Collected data
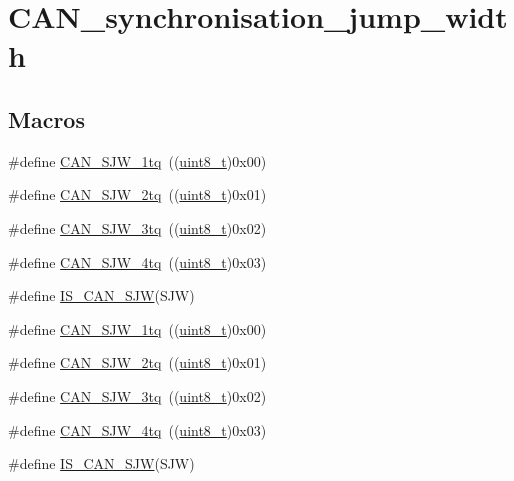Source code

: \hypertarget{group___c_a_n__synchronisation__jump__width}{}\section{C\+A\+N\+\_\+synchronisation\+\_\+jump\+\_\+width}
\label{group___c_a_n__synchronisation__jump__width}
\subsection*{Macros}
\begin{DoxyCompactItemize}
\item 
\#define \hyperlink{group___c_a_n__synchronisation__jump__width_ga4e03d22ae683b63cb4df238449ec967c}{C\+A\+N\+\_\+\+S\+J\+W\+\_\+1tq}~((\hyperlink{_p_e___types_8h_aba7bc1797add20fe3efdf37ced1182c5}{uint8\+\_\+t})0x00)
\item 
\#define \hyperlink{group___c_a_n__synchronisation__jump__width_gad39e7656c555cc00bc4d7c1bff39916f}{C\+A\+N\+\_\+\+S\+J\+W\+\_\+2tq}~((\hyperlink{_p_e___types_8h_aba7bc1797add20fe3efdf37ced1182c5}{uint8\+\_\+t})0x01)
\item 
\#define \hyperlink{group___c_a_n__synchronisation__jump__width_gab4de740e2184aac71c2c8cba22a8ecd2}{C\+A\+N\+\_\+\+S\+J\+W\+\_\+3tq}~((\hyperlink{_p_e___types_8h_aba7bc1797add20fe3efdf37ced1182c5}{uint8\+\_\+t})0x02)
\item 
\#define \hyperlink{group___c_a_n__synchronisation__jump__width_ga7f26a36d478c7ba1a1441b369d62f693}{C\+A\+N\+\_\+\+S\+J\+W\+\_\+4tq}~((\hyperlink{_p_e___types_8h_aba7bc1797add20fe3efdf37ced1182c5}{uint8\+\_\+t})0x03)
\item 
\#define \hyperlink{group___c_a_n__synchronisation__jump__width_ga4e4f344712d3bcac1975318d4ab9a383}{I\+S\+\_\+\+C\+A\+N\+\_\+\+S\+JW}(S\+JW)
\item 
\#define \hyperlink{group___c_a_n__synchronisation__jump__width_ga4e03d22ae683b63cb4df238449ec967c}{C\+A\+N\+\_\+\+S\+J\+W\+\_\+1tq}~((\hyperlink{_p_e___types_8h_aba7bc1797add20fe3efdf37ced1182c5}{uint8\+\_\+t})0x00)
\item 
\#define \hyperlink{group___c_a_n__synchronisation__jump__width_gad39e7656c555cc00bc4d7c1bff39916f}{C\+A\+N\+\_\+\+S\+J\+W\+\_\+2tq}~((\hyperlink{_p_e___types_8h_aba7bc1797add20fe3efdf37ced1182c5}{uint8\+\_\+t})0x01)
\item 
\#define \hyperlink{group___c_a_n__synchronisation__jump__width_gab4de740e2184aac71c2c8cba22a8ecd2}{C\+A\+N\+\_\+\+S\+J\+W\+\_\+3tq}~((\hyperlink{_p_e___types_8h_aba7bc1797add20fe3efdf37ced1182c5}{uint8\+\_\+t})0x02)
\item 
\#define \hyperlink{group___c_a_n__synchronisation__jump__width_ga7f26a36d478c7ba1a1441b369d62f693}{C\+A\+N\+\_\+\+S\+J\+W\+\_\+4tq}~((\hyperlink{_p_e___types_8h_aba7bc1797add20fe3efdf37ced1182c5}{uint8\+\_\+t})0x03)
\item 
\#define \hyperlink{group___c_a_n__synchronisation__jump__width_ga4e4f344712d3bcac1975318d4ab9a383}{I\+S\+\_\+\+C\+A\+N\+\_\+\+S\+JW}(S\+JW)
\end{DoxyCompactItemize}


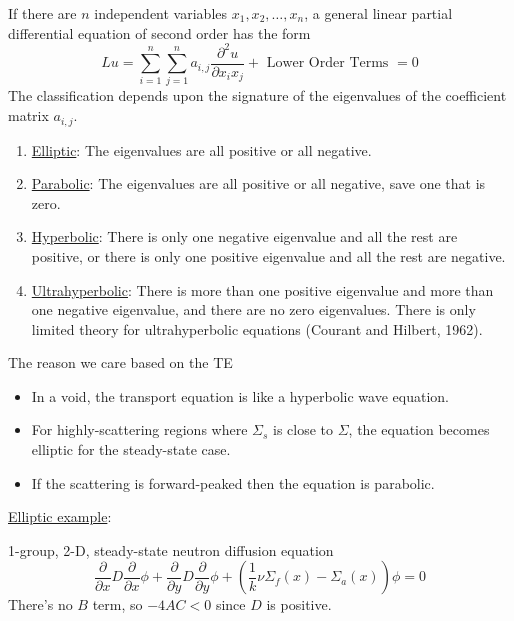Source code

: \documentclass[12pt]{article}
\newcommand{\Macro}{\ensuremath{\Sigma}}
\begin{document}
If there are $n$ independent variables $x_1, x_2 , \dots, x_n$, a general linear partial differential equation of second order has the form
%
\begin{equation}
Lu = \sum_{i=1}^n \sum_{j=1}^n a_{i,j} \frac{\partial^2 u}{\partial x_i x_j} + \text{ Lower Order Terms } = 0 \nonumber
\end{equation}
%
The classification depends upon the signature of the eigenvalues of the coefficient matrix $a_{i,j}$.
\begin{enumerate}
\item \underline{Elliptic}: The eigenvalues are all positive or all negative.
\item \underline{Parabolic}: The eigenvalues are all positive or all negative, save one that is zero.
\item \underline{Hyperbolic}: There is only one negative eigenvalue and all the rest are positive, or there is only one positive eigenvalue and all the rest are negative.
\item \underline{Ultrahyperbolic}: There is more than one positive eigenvalue and more than one negative eigenvalue, and there are no zero eigenvalues. There is only limited theory for ultrahyperbolic equations (Courant and Hilbert, 1962).
\end{enumerate}

\noindent The reason we care based on the TE
\begin{itemize}
\item In a void, the transport equation is like a hyperbolic wave equation. 
\item For highly-scattering regions where $\Macro_{s}$ is close to $\Macro$, the equation becomes elliptic for the steady-state case. 
\item If the scattering is forward-peaked then the equation is parabolic.
\end{itemize}

\vspace*{1em}
\noindent \underline{Elliptic example}:

1-group, 2-D, steady-state neutron diffusion equation
%
\begin{equation}
\frac{\partial}{\partial x}D\frac{\partial}{\partial x}\phi + \frac{\partial}{\partial y}D\frac{\partial}{\partial y}\phi + (\frac{1}{k} \nu \Macro_f(x) - \Macro_a(x)) \phi = 0 \nonumber
\end{equation}
%
There's no $B$ term, so $-4AC < 0$ since $D$ is positive.
\end{document}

▶ [TASK DESCRIPTION]
Write the entries out in full and exactly, omitting every picture.

▶ [ANSWER]
Source code

: \hypertarget{group___c_a_n__synchronisation__jump__width}{}\section{C\+A\+N\+\_\+synchronisation\+\_\+jump\+\_\+width}
\label{group___c_a_n__synchronisation__jump__width}
\subsection*{Macros}
\begin{DoxyCompactItemize}
\item 
\#define \hyperlink{group___c_a_n__synchronisation__jump__width_ga4e03d22ae683b63cb4df238449ec967c}{C\+A\+N\+\_\+\+S\+J\+W\+\_\+1tq}~((\hyperlink{_p_e___types_8h_aba7bc1797add20fe3efdf37ced1182c5}{uint8\+\_\+t})0x00)
\item 
\#define \hyperlink{group___c_a_n__synchronisation__jump__width_gad39e7656c555cc00bc4d7c1bff39916f}{C\+A\+N\+\_\+\+S\+J\+W\+\_\+2tq}~((\hyperlink{_p_e___types_8h_aba7bc1797add20fe3efdf37ced1182c5}{uint8\+\_\+t})0x01)
\item 
\#define \hyperlink{group___c_a_n__synchronisation__jump__width_gab4de740e2184aac71c2c8cba22a8ecd2}{C\+A\+N\+\_\+\+S\+J\+W\+\_\+3tq}~((\hyperlink{_p_e___types_8h_aba7bc1797add20fe3efdf37ced1182c5}{uint8\+\_\+t})0x02)
\item 
\#define \hyperlink{group___c_a_n__synchronisation__jump__width_ga7f26a36d478c7ba1a1441b369d62f693}{C\+A\+N\+\_\+\+S\+J\+W\+\_\+4tq}~((\hyperlink{_p_e___types_8h_aba7bc1797add20fe3efdf37ced1182c5}{uint8\+\_\+t})0x03)
\item 
\#define \hyperlink{group___c_a_n__synchronisation__jump__width_ga4e4f344712d3bcac1975318d4ab9a383}{I\+S\+\_\+\+C\+A\+N\+\_\+\+S\+JW}(S\+JW)
\item 
\#define \hyperlink{group___c_a_n__synchronisation__jump__width_ga4e03d22ae683b63cb4df238449ec967c}{C\+A\+N\+\_\+\+S\+J\+W\+\_\+1tq}~((\hyperlink{_p_e___types_8h_aba7bc1797add20fe3efdf37ced1182c5}{uint8\+\_\+t})0x00)
\item 
\#define \hyperlink{group___c_a_n__synchronisation__jump__width_gad39e7656c555cc00bc4d7c1bff39916f}{C\+A\+N\+\_\+\+S\+J\+W\+\_\+2tq}~((\hyperlink{_p_e___types_8h_aba7bc1797add20fe3efdf37ced1182c5}{uint8\+\_\+t})0x01)
\item 
\#define \hyperlink{group___c_a_n__synchronisation__jump__width_gab4de740e2184aac71c2c8cba22a8ecd2}{C\+A\+N\+\_\+\+S\+J\+W\+\_\+3tq}~((\hyperlink{_p_e___types_8h_aba7bc1797add20fe3efdf37ced1182c5}{uint8\+\_\+t})0x02)
\item 
\#define \hyperlink{group___c_a_n__synchronisation__jump__width_ga7f26a36d478c7ba1a1441b369d62f693}{C\+A\+N\+\_\+\+S\+J\+W\+\_\+4tq}~((\hyperlink{_p_e___types_8h_aba7bc1797add20fe3efdf37ced1182c5}{uint8\+\_\+t})0x03)
\item 
\#define \hyperlink{group___c_a_n__synchronisation__jump__width_ga4e4f344712d3bcac1975318d4ab9a383}{I\+S\+\_\+\+C\+A\+N\+\_\+\+S\+JW}(S\+JW)
\end{DoxyCompactItemize}


Source code

: \documentclass[12pt]{article}
\newcommand{\Macro}{\ensuremath{\Sigma}}
\begin{document}
If there are $n$ independent variables $x_1, x_2 , \dots, x_n$, a general linear partial differential equation of second order has the form
%
\begin{equation}
Lu = \sum_{i=1}^n \sum_{j=1}^n a_{i,j} \frac{\partial^2 u}{\partial x_i x_j} + \text{ Lower Order Terms } = 0 \nonumber
\end{equation}
%
The classification depends upon the signature of the eigenvalues of the coefficient matrix $a_{i,j}$.
\begin{enumerate}
\item \underline{Elliptic}: The eigenvalues are all positive or all negative.
\item \underline{Parabolic}: The eigenvalues are all positive or all negative, save one that is zero.
\item \underline{Hyperbolic}: There is only one negative eigenvalue and all the rest are positive, or there is only one positive eigenvalue and all the rest are negative.
\item \underline{Ultrahyperbolic}: There is more than one positive eigenvalue and more than one negative eigenvalue, and there are no zero eigenvalues. There is only limited theory for ultrahyperbolic equations (Courant and Hilbert, 1962).
\end{enumerate}

\noindent The reason we care based on the TE
\begin{itemize}
\item In a void, the transport equation is like a hyperbolic wave equation. 
\item For highly-scattering regions where $\Macro_{s}$ is close to $\Macro$, the equation becomes elliptic for the steady-state case. 
\item If the scattering is forward-peaked then the equation is parabolic.
\end{itemize}

\vspace*{1em}
\noindent \underline{Elliptic example}:

1-group, 2-D, steady-state neutron diffusion equation
%
\begin{equation}
\frac{\partial}{\partial x}D\frac{\partial}{\partial x}\phi + \frac{\partial}{\partial y}D\frac{\partial}{\partial y}\phi + (\frac{1}{k} \nu \Macro_f(x) - \Macro_a(x)) \phi = 0 \nonumber
\end{equation}
%
There's no $B$ term, so $-4AC < 0$ since $D$ is positive.
\end{document}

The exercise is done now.